Following the highlights of the radio broadcast Elis and John return for a closing segment called the "Keep It Session Sessions". In this segment they take turns to play a sample of a band or artist that they recommend or may have mentioned during a show.

In total, there are 264 "proper" episodes of the podcast from the Radio X show, plus a number of bonus episodes from when Elis and John covered other slots in the Radio X schedule. When Elis and John started a new show on BBC Radio 5 Live in May 2019, it marked the start of a new podcast beginning at Episode 1.

===How Do You Cope===
In October 2019 Elis and John launched a new podcast How Do You Cope?...with Elis and John on 5 Live. It features Elis and John talking to celebrities about mental health issues they have faced. Up to 2023, there have been four series of the show.

In February 2025 it was announced that How Do You Cope? would continue on the podcast platform Wondery, in an iteration hosted by John alone. John explained Elis's departure in an edition of his online newsletter: "It’s just Johnny JR on the new show as Elis, God love him, has c. 48 podcasts at time of going to press and also a Welsh-Language Stand-Up special".

==Live shows==
Following the broadcast of the A Robins Amongst the Pigeons book, live readings were played at selected venues in 2015. In late 2016 Elis and John took a version of their show on a tour of England, Scotland and Wales. Named The Elis James and John Robins Experience, the show began in October in Norwich and finished in the Kentish Town Forum in November. Listeners who have attended the live shows have been christened 'live vibe tasters'. Upon releasing their book, The Holy Vible, the pair undertook a nationwide book tour, including an extended show at the Hammersmith Apollo featuring former producer Dave Masterman and Nish Kumar. On 28 July 2018, Elis and John broadcast the radio show live from the Kendal Calling music festival, which was put out as episode 230 of the podcast. It was announced that the 250th episode of the radio show would be broadcast in front of a live audience at the Comedy Store London on 22 December 2018.

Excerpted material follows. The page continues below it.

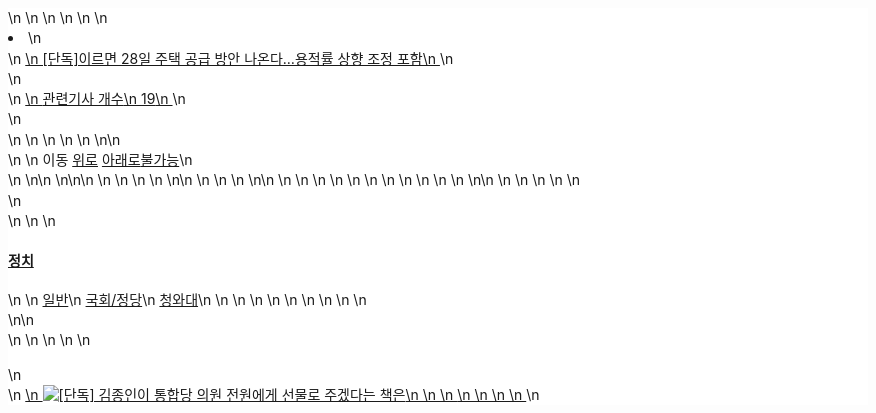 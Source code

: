 </div>\n                            </li>\n                        \n                        \n                    \n                        \n                            <li>\n                                <div class="hdline_article_tit">\n                                    <a href="/main/read.nhn?mode=LSD&mid=shm&sid1=101&oid=005&aid=0001345627" class="lnk_hdline_article nclicks(\'mai.text1\', \'8800006F_000000000000000001345627\', \'airsGParam\', \'0\', \'news_qm_v2.0\', \'07FWQt3ikNI74uAq\')">\n                                        [단독]이르면 28일 주택 공급 방안 나온다…용적률 상향 조정 포함\n                                    </a>\n                                </div>\n                                <div class="hdline_cluster_more">\n                                    <a href="/main/clusterArticles.nhn?id=c_202007231910_00000012&mode=LSD&mid=shm&oid=005&aid=0001345627" class="lnk_hdline_cluster_more nclicks(\'mai.clu\', \'8800006F_000000000000000001345627\', \'airsGParam\', \'0\', \'news_qm_v2.0\', \'07FWQt3ikNI74uAq\')">\n                                        <span class="blind">관련기사 개수</span>\n                                        <span class="cluster_more_icon_num">19</span>\n                                    </a>\n                                </div>\n                            </li>\n                        \n                        \n                    \n                </ul>\n            </div>\n\n            <div class="btn_move">\n                \n                <span class="move" title="이동">이동</span> <a href="#SLELq" class="up nclicks(mai.up)" title="위로">위로</a> <a href="#SLELq" class="down_off nclicks(mai.down)" title="아래로">아래로<span class="blind">불가능</span></a>\n            </div>\n        </div>\n\n        <script type="text/javascript">\n            var recommendIdx = 0;\n            var recommendLength = $("#today_main_news .hdline_flick_item").length;\n\n            function prevRecommend() {\n                if ( recommendIdx-1 >= 0) {\n                    recommendIdx -= 1;\n                }\n\n                recBtnDisabled();\n\n                $("#today_main_news .hdline_flick_item").css("display", "none");\n                $("#today_main_news .hdline_flick_item").eq(recommendIdx).css("display", "block");\n            }\n\n            function nextRecommend() {\n                if ( recommendIdx+1 < recommendLength) {\n                    recommendIdx += 1;\n                }\n\n                recBtnDisabled();\n\n                $("#today_main_news .hdline_flick_item").css("display", "none");\n                $("#today_main_news .hdline_flick_item").eq(recommendIdx).css("display", "block");\n            }\n\n            function recBtnDisabled() {\n                $("#today_main_news .flick_btn_prev").removeAttr("disabled");\n                $("#today_main_news .flick_btn_next").removeAttr("disabled");\n\n                if ( recommendIdx === 0 ) {\n                    $("#today_main_news .flick_btn_prev").attr("disabled", "disabled");\n                }\n                if ( recommendIdx === recommendLength -1 ) {\n                    $("#today_main_news .flick_btn_next").attr("disabled", "disabled");\n                }\n            }\n        </script>\n\n\n        \n        \n    \n        \n    \n\n    \n    \n    \n    \n\n    \n        \n            \n            \n        \n        \n        \n        \n        \n        \n        \n    \n\n    \n    \n        \n            \n                \n                <div class="main_component droppable" id="section_politics">\n                    <div class="com_header">\n                        \n                            \n                                <h4 class="tit_sec"><a href="/main/main.nhn?mode=LSD&mid=shm&sid1=100" class="nclicks(pol.title)">정치</a></h4>\n                                <span class="tit_sub">\n                    <a href="/main/list.nhn?mode=LS2D&mid=shm&sid1=100&sid2=269" class="nclicks(pol.common)">일반</a><span class="bar"></span>\n                    <a href="/main/list.nhn?mode=LS2D&mid=shm&sid1=100&sid2=265" class="nclicks(pol.party)">국회/정당</a><span class="bar"></span>\n                    <a href="/main/list.nhn?mode=LS2D&mid=shm&sid1=100&sid2=264" class="nclicks(pol.chung)">청와대</a>\n                    </span>\n                            \n                            \n                            \n                            \n                            \n                            \n                            \n                        \n                    </div>\n\n                    <div class="com_list">\n                        \n                        \n                        \n                            \n                                <dl class="mtype_img">\n                                    <dt>\n                                        <a href="https://news.naver.com/main/read.nhn?mode=LSD&mid=shm&sid1=100&oid=023&aid=0003549358" class="nclicks(\'hom.airscont\',\'880000ED_000000000000000003549358\', \'airsGParam\', \'0\', \'news_sec_v2.0\', \'ap4MGfPA9N1c4qeg\')">\n                                            <img src="https://mimgnews.pstatic.net/image/origin/023/2020/07/26/3549358.jpg?type=nf220_140" width="220" height="140" alt="[단독] 김종인이 통합당 의원 전원에게 선물로 주겠다는 책은" onError="javascript:this.src=\'https://ssl.pstatic.net/static.news/image/news/2009/noimage_220x140.png\';this.style.width=220;this.style.height=140;" >\n                                            \n                                                \n                                                    <span class="trans_border"></span>\n                                                \n                                                \n                                            \n                                        </a>\n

On 26 April 2020, during the Coronavirus lockdown in the UK, Elis and John live-streamed An Evening With Elis and John (hosted by fellow comedian Ivo Graham), each broadcasting from their respective homes. The broadcast was a light-hearted “look back at their life, work, loves, regrets and cans”. This became a regular livestream gig during the lockdowns, with several further livestreams around New Year's Eve.

==Awards==
The show won the Chortle Radio award on 20 March 2017. In 2020, the show won a Gold Award at the Audio and Radio Industry Awards for "Funniest Show".

The show's sister podcast on BBC Radio 5 Live, How Do You Cope?...with Elis and John, won the Broadcasting Press Guild award for best podcast in 2021.

The pair won "Moment of the Year" at the UK Audio and Radio Industry Awards 2024 for an episode of How Do You Cope?...with Elis and John in which John spoke about his struggle with alcohol addiction and his ongoing recovery.